IVPA’s Bhavna Shah underscores slow progress in acreage expansion, with palm oil yields unlikely to meet ambitious targets before the next decade
At the 24th International Black Sea Grain Conference, Bhavna Shah, Vice President of the Indian Vegetable Oil Producers’ Association (IVPA), outlined how India’s edible oil sector is entering a decisive phase where economic resilience collides with structural tightness and global volatility.
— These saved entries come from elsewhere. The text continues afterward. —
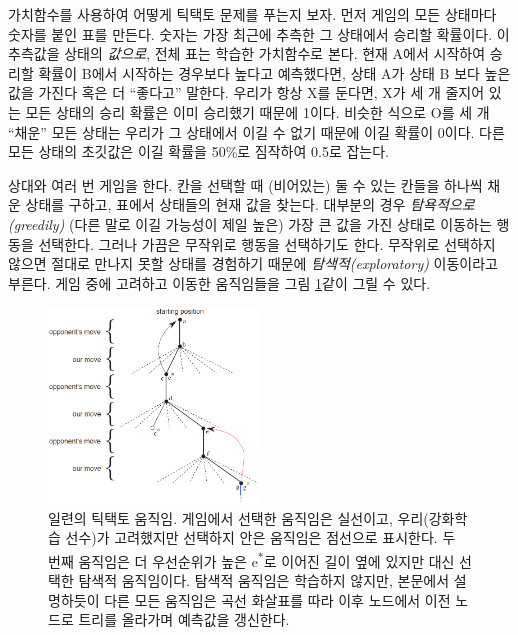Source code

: 가치함수를 사용하여 어떻게 틱택토 문제를 푸는지 보자. 먼저 게임의 모든 상태마다
숫자를 붙인 표를 만든다. 숫자는 가장 최근에 추측한 그 상태에서 승리할 확률이다.
이 추측값을 상태의 \emph{값으로}, 전체 표는 학습한 가치함수로 본다. 현재 A에서
시작하여 승리할 확률이 B에서 시작하는 경우보다 높다고 예측했다면, 상태 A가 상태
B 보다 높은 값을 가진다 혹은 더 ``좋다고'' 말한다. 우리가 항상 X를 둔다면, X가
세 개 줄지어 있는 모든 상태의 승리 확률은 이미 승리했기 때문에 1이다. 비슷한
식으로 O를 세 개 ``채운'' 모든 상태는 우리가 그 상태에서 이길 수 없기 때문에
이길 확률이 0이다. 다른 모든 상태의 초깃값은 이길 확률을 50\%로 짐작하여 0.5로
잡는다.

상대와 여러 번 게임을 한다. 칸을 선택할 때 (비어있는) 둘 수 있는 칸들을 하나씩
채운 상태를 구하고, 표에서 상태들의 현재 값을 찾는다. 대부분의 경우
\emph{탐욕적으로(greedily)} (다른 말로 이길 가능성이 제일 높은) 가장 큰 값을
가진 상태로 이동하는 행동을 선택한다. 그러나 가끔은 무작위로 행동을 선택하기도
한다. 무작위로 선택하지 않으면 절대로 만나지 못할 상태를 경험하기 때문에
\emph{탐색적(exploratory)} 이동이라고 부른다. 게임 중에 고려하고 이동한
움직임들을 그림 \ref{fig:sequence-of-tic-tac-toe-moves}\과 같이 그릴 수 있다.


\begin{figure}[h]
\centering
\includegraphics[width=0.5\textwidth]{img/figure_1_sequences_of_tic_tac_toe_moves.png}
\caption{\label{fig:sequence-of-tic-tac-toe-moves}일련의 틱택토 움직임. 게임에서
선택한 움직임은 실선이고, 우리(강화학습 선수)가 고려했지만 선택하지 안은
움직임은 점선으로 표시한다. 두 번째 움직임은 더 우선순위가 높은
e\textsuperscript{$\ast$}로 이어진 길이 옆에 있지만 대신 선택한 탐색적
움직임이다. 탐색적 움직임은 학습하지 않지만, 본문에서 설명하듯이 다른 모든
움직임은 곡선 화살표를 따라 이후 노드에서 이전 노드로 트리를 올라가며 예측값을
갱신한다.}
\end{figure}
Economic Growth Provides a Strong Backdrop
India’s real GDP is forecast to expand by 7.4 percent in FY 2025‑26, sustaining momentum after 8.5 percent growth in the previous year and rebounding from the ‑5.8 percent contraction in FY 2020‑21. Services are leading the surge, with financial, real estate, and public administration growing at 9.9 percent, while manufacturing and construction are expected to post 7 percent growth. “India’s macroeconomic strength is undeniable, but edible oils remain a structural vulnerability,” Bhavna observed.
From Stable Deficit to Volatile Deficit
India consumes 25–26 MMT of edible oils annually, but domestic production covers only 40–45 percent, leaving a 55–60 percent import dependence. This imbalance exposes India to crude oil volatility, currency fluctuations, and geopolitical shocks. Weak monsoons, Black Sea disruptions, and tightening biofuel mandates are converging in 2026/27, pushing India’s edible oil system from a stable deficit to a volatile deficit. “The challenge is whether India can absorb supply shocks without destabilising inflation,” Bhavna cautioned.
Domestic Production Constraints Persist
Oilseed growth remains structurally limited. The Oil Palm Mission may raise palm oil availability to 1.2 MMT by 2030, but progress is slow, particularly in the North‑East. Soybean, cottonseed, and rapeseed oil output show incremental gains but remain below targets. “Domestic expansion is lagging, and structural tightness persists despite policy intent,” Bhavna explained.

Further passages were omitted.